Hi,
Have columns mate_1, mate_2 ... mate_n where n is group size. In
each column have the identity of each cage mate (order does not
matter). Make sure each column has the same factor levels even if
they don't appear. For example,
factor(mate_1, levels=all.ids)
where all.ids are all possible cage mates. Then fit:
random=~mm(mate_1+mate_2+...mate_n):animal
where animal is linked to the pedigree through the ginverse argument.
Cheers,
Jarrod
Quoting Alexandre Martin <alexandre.m.martin at gmail.com> on Tue, 31
Mar 2015 10:07:34 -0400:
Hi Jarrod,
Thank you for your help.
My question is now extended to the subject of associative indirect
genetic effects.
For example in this data set :
id cage
a 1
b 2
c 1
d 1
e 2
f 2
g 2
cage is a grouping variable describing the composition of cages.
For instance, individuals a,c,d live in cage 1.

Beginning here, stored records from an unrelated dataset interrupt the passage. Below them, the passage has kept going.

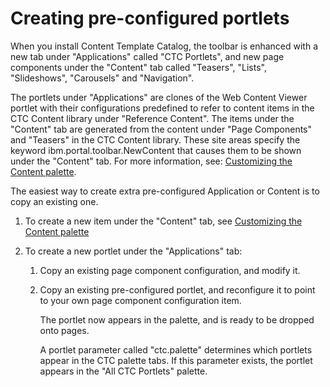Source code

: # Creating pre-configured portlets

When you install Content Template Catalog, the toolbar is enhanced with a new tab under "Applications" called "CTC Portlets", and new page components under the "Content" tab called "Teasers", "Lists", "Slideshows", "Carousels" and "Navigation".

The portlets under "Applications" are clones of the Web Content Viewer portlet with their configurations predefined to refer to content items in the CTC Content library under "Reference Content". The items under the "Content" tab are generated from the content under "Page Components" and "Teasers" in the CTC Content library. These site areas specify the keyword ibm.portal.toolbar.NewContent that causes them to be shown under the "Content" tab. For more information, see: [Customizing the Content palette](../admin-system/epc_custom_add_site_toolbar.md).

The easiest way to create extra pre-configured Application or Content is to copy an existing one.

1.  To create a new item under the "Content" tab, see [Customizing the Content palette](../admin-system/epc_custom_add_site_toolbar.md)

2.  To create a new portlet under the "Applications" tab:

    1.  Copy an existing page component configuration, and modify it.

    2.  Copy an existing pre-configured portlet, and reconfigure it to point to your own page component configuration item.

        The portlet now appears in the palette, and is ready to be dropped onto pages.

        A portlet parameter called "ctc.palette" determines which portlets appear in the CTC palette tabs. If this parameter exists, the portlet appears in the "All CTC Portlets" palette.



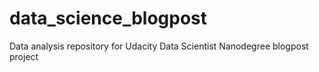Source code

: # data_science_blogpost
Data analysis repository for Udacity Data Scientist Nanodegree blogpost project
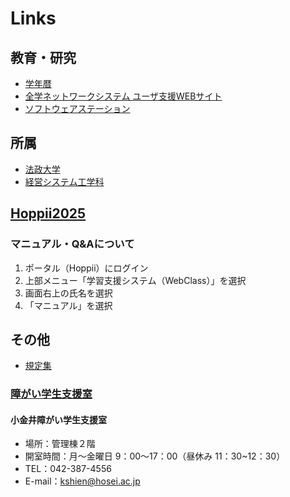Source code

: # Links

## 教育・研究

- [学年暦](https://www.hosei.ac.jp/campuslife/guide/gakuji/gakunenreki/)
- [全学ネットワークシステム ユーザ支援WEBサイト](https://netsys.hosei.ac.jp/)
- [ソフトウェアステーション](https://software.k.hosei.ac.jp/)

## 所属

- [法政大学](https://www.hosei.ac.jp/)
- [経営システム工学科](https://ise-hp.ws.hosei.ac.jp/)

## [Hoppii2025](https://hoppii2025.hosei.ac.jp/)

### マニュアル・Q&Aについて

1. ポータル（Hoppii）にログイン
2. 上部メニュー「学習支援システム（WebClass）」を選択
3. 画面右上の氏名を選択
4. 「マニュアル」を選択


## その他

- [規定集](https://www.hosei.ac.jp/kyoshokuin/kitei/index.html)

### [障がい学生支援室](https://www.hosei.ac.jp/shogai_shienshitsu/)

#### 小金井障がい学生支援室

- 場所：管理棟２階
- 開室時間：月～金曜日 9：00～17：00（昼休み 11：30~12：30）
- TEL：042-387-4556
- E-mail：kshien@hosei.ac.jp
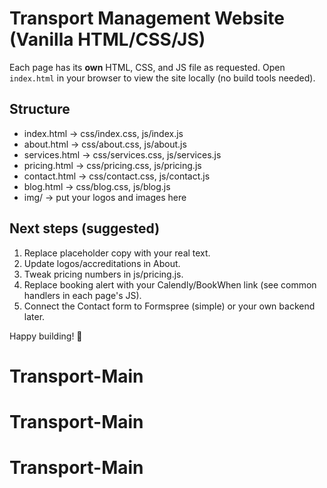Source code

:
# Transport Management Website (Vanilla HTML/CSS/JS)

Each page has its **own** HTML, CSS, and JS file as requested.
Open `index.html` in your browser to view the site locally (no build tools needed).

## Structure
- index.html        -> css/index.css, js/index.js
- about.html        -> css/about.css, js/about.js
- services.html     -> css/services.css, js/services.js
- pricing.html      -> css/pricing.css, js/pricing.js
- contact.html      -> css/contact.css, js/contact.js
- blog.html         -> css/blog.css, js/blog.js
- img/              -> put your logos and images here

## Next steps (suggested)
1) Replace placeholder copy with your real text.
2) Update logos/accreditations in About.
3) Tweak pricing numbers in js/pricing.js.
4) Replace booking alert with your Calendly/BookWhen link (see common handlers in each page's JS).
5) Connect the Contact form to Formspree (simple) or your own backend later.

Happy building! 🚚
# Transport-Main
# Transport-Main
# Transport-Main
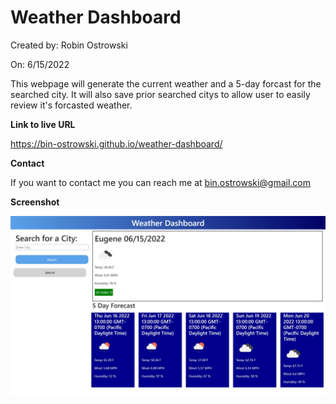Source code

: # Weather Dashboard

Created by: Robin Ostrowski

On: 6/15/2022

This webpage will generate the current weather and a 5-day forcast for the searched city. It will also save prior searched citys to allow user to easily review it's forcasted weather.

**Link to live URL**

https://bin-ostrowski.github.io/weather-dashboard/

**Contact**

If you want to contact me you can reach me at bin.ostrowski@gmail.com

**Screenshot**

![Screenshot](screenshot.JPG)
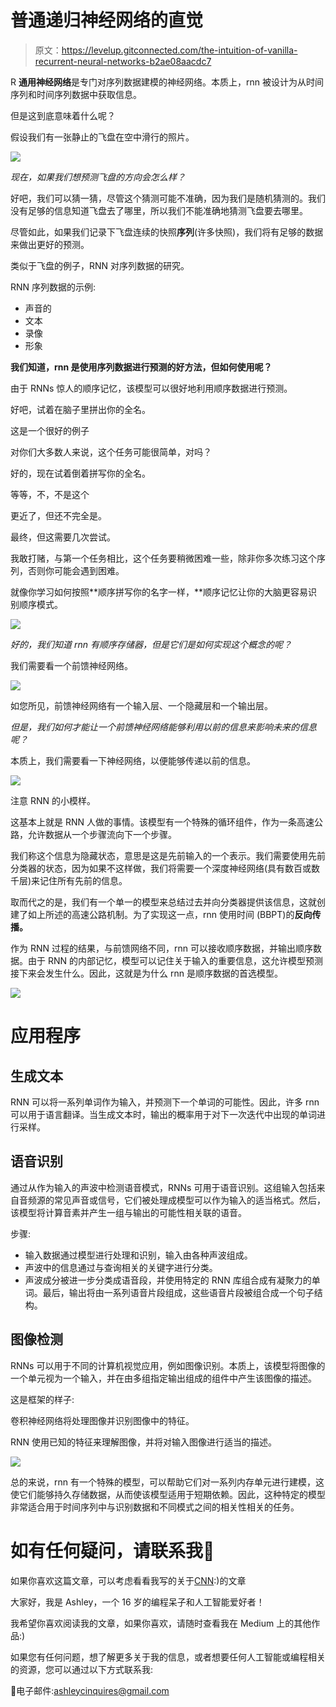 # 普通递归神经网络的直觉

> 原文：<https://levelup.gitconnected.com/the-intuition-of-vanilla-recurrent-neural-networks-b2ae08aacdc7>

R **通用神经网络**是专门对序列数据建模的神经网络。本质上，rnn 被设计为从时间序列和时间序列数据中获取信息。

但是这到底意味着什么呢？

假设我们有一张静止的飞盘在空中滑行的照片。

![](img/2e24d348bcc5bc48217cf25dfc22460f.png)

*现在，如果我们想预测飞盘的方向会怎么样？*

好吧，我们可以猜一猜，尽管这个猜测可能不准确，因为我们是随机猜测的。我们没有足够的信息知道飞盘去了哪里，所以我们不能准确地猜测飞盘要去哪里。

尽管如此，如果我们记录下飞盘连续的快照**序列**(许多快照)，我们将有足够的数据来做出更好的预测。

类似于飞盘的例子，RNN 对序列数据的研究。

RNN 序列数据的示例:

*   声音的
*   文本
*   录像
*   形象

**我们知道，rnn 是使用序列数据进行预测的好方法，但如何使用呢？**

由于 RNNs 惊人的顺序记忆，该模型可以很好地利用顺序数据进行预测。

好吧，试着在脑子里拼出你的全名。

这是一个很好的例子

对你们大多数人来说，这个任务可能很简单，对吗？

好的，现在试着倒着拼写你的全名。

等等，不，不是这个

更近了，但还不完全是。

最终，但这需要几次尝试。

我敢打赌，与第一个任务相比，这个任务要稍微困难一些，除非你多次练习这个序列，否则你可能会遇到困难。

就像你学习如何按照**顺序拼写你的名字一样，**顺序记忆让你的大脑更容易识别顺序模式。

![](img/ab40f7f0883c2282b3a783fd232d620b.png)

*好的，我们知道 rnn 有顺序存储器，但是它们是如何实现这个概念的呢？*

我们需要看一个前馈神经网络。

![](img/80eed7434fd164682136188a62ed9f13.png)

如您所见，前馈神经网络有一个输入层、一个隐藏层和一个输出层。

*但是，我们如何才能让一个前馈神经网络能够利用以前的信息来影响未来的信息呢？*

本质上，我们需要看一下神经网络，以便能够传递以前的信息。

![](img/b8a1ed229c7bd322923b0783c2b52b78.png)

注意 RNN 的小模样。

这基本上就是 RNN 人做的事情。该模型有一个特殊的循环组件，作为一条高速公路，允许数据从一个步骤流向下一个步骤。

我们称这个信息为隐藏状态，意思是这是先前输入的一个表示。我们需要使用先前分类器的状态，因为如果不这样做，我们将需要一个深度神经网络(具有数百或数千层)来记住所有先前的信息。

取而代之的是，我们有一个单一的模型来总结过去并向分类器提供该信息，这就创建了如上所述的高速公路机制。为了实现这一点，rnn 使用时间 (BBPT)的**反向传播。**

作为 RNN 过程的结果，与前馈网络不同，rnn 可以接收顺序数据，并输出顺序数据。由于 RNN 的内部记忆，模型可以记住关于输入的重要信息，这允许模型预测接下来会发生什么。因此，这就是为什么 rnn 是顺序数据的首选模型。

![](img/6db65f7920e13b00b60da88aa8406dcd.png)

# 应用程序

## 生成文本

RNN 可以将一系列单词作为输入，并预测下一个单词的可能性。因此，许多 rnn 可以用于语言翻译。当生成文本时，输出的概率用于对下一次迭代中出现的单词进行采样。

## 语音识别

通过从作为输入的声波中检测语音模式，RNNs 可用于语音识别。这组输入包括来自音频源的常见声音或信号，它们被处理成模型可以作为输入的适当格式。然后，该模型将计算音素并产生一组与输出的可能性相关联的语音。

步骤:

*   输入数据通过模型进行处理和识别，输入由各种声波组成。
*   声波中的信息通过与查询相关的关键字进行分类。
*   声波成分被进一步分类成语音段，并使用特定的 RNN 库组合成有凝聚力的单词。最后，输出将由一系列语音片段组成，这些语音片段被组合成一个句子结构。

## 图像检测

RNNs 可以用于不同的计算机视觉应用，例如图像识别。本质上，该模型将图像的一个单元视为一个输入，并在由多组指定输出组成的组件中产生该图像的描述。

这是框架的样子:

卷积神经网络将处理图像并识别图像中的特征。

RNN 使用已知的特征来理解图像，并将对输入图像进行适当的描述。

![](img/9ae504b6acb49037c74a8361d64f34c4.png)

总的来说，rnn 有一个特殊的模型，可以帮助它们对一系列内存单元进行建模，这使它们能够持久存储数据，从而使该模型适用于短期依赖。因此，这种特定的模型非常适合用于时间序列中与识别数据和不同模式之间的相关性相关的任务。

# 如有任何疑问，请联系我🚀

如果你喜欢这篇文章，可以考虑看看我写的关于[CNN](https://medium.com/swlh/an-overview-on-convolutional-neural-networks-ea48e76fb186):)的文章

大家好，我是 Ashley，一个 16 岁的编程呆子和人工智能爱好者！

我希望你喜欢阅读我的文章，如果你喜欢，请随时查看我在 Medium 上的其他作品:)

如果您有任何问题，想了解更多关于我的信息，或者想要任何人工智能或编程相关的资源，您可以通过以下方式联系我:

💫电子邮件:ashleycinquires@gmail.com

Design matrix Z_cage typically produced by MCMCglmm should be:
c1 c2
a 1 0
b 0 1
c 1 0
d 1 0
e 0 1
f 0 1
g 0 1
where phenotype of individuals {a, b, ..., g} are linked to cages 1 and 2.
Design matrix Z_mates, however, linking the phenotype of individual
i to its cage' mates is:
a b c d e f g
a 0 0 1 1 0 0 0
b 0 0 0 0 1 1 1
c 1 0 0 1 0 0 0
d 1 0 1 0 0 0 0
e 0 1 0 0 0 1 1
f 0 1 0 0 1 0 1
g 0 1 0 0 1 1 0
It is Z_cage that is given by default, whereas it is matrix Z_mates
that should be used to predict associative effects.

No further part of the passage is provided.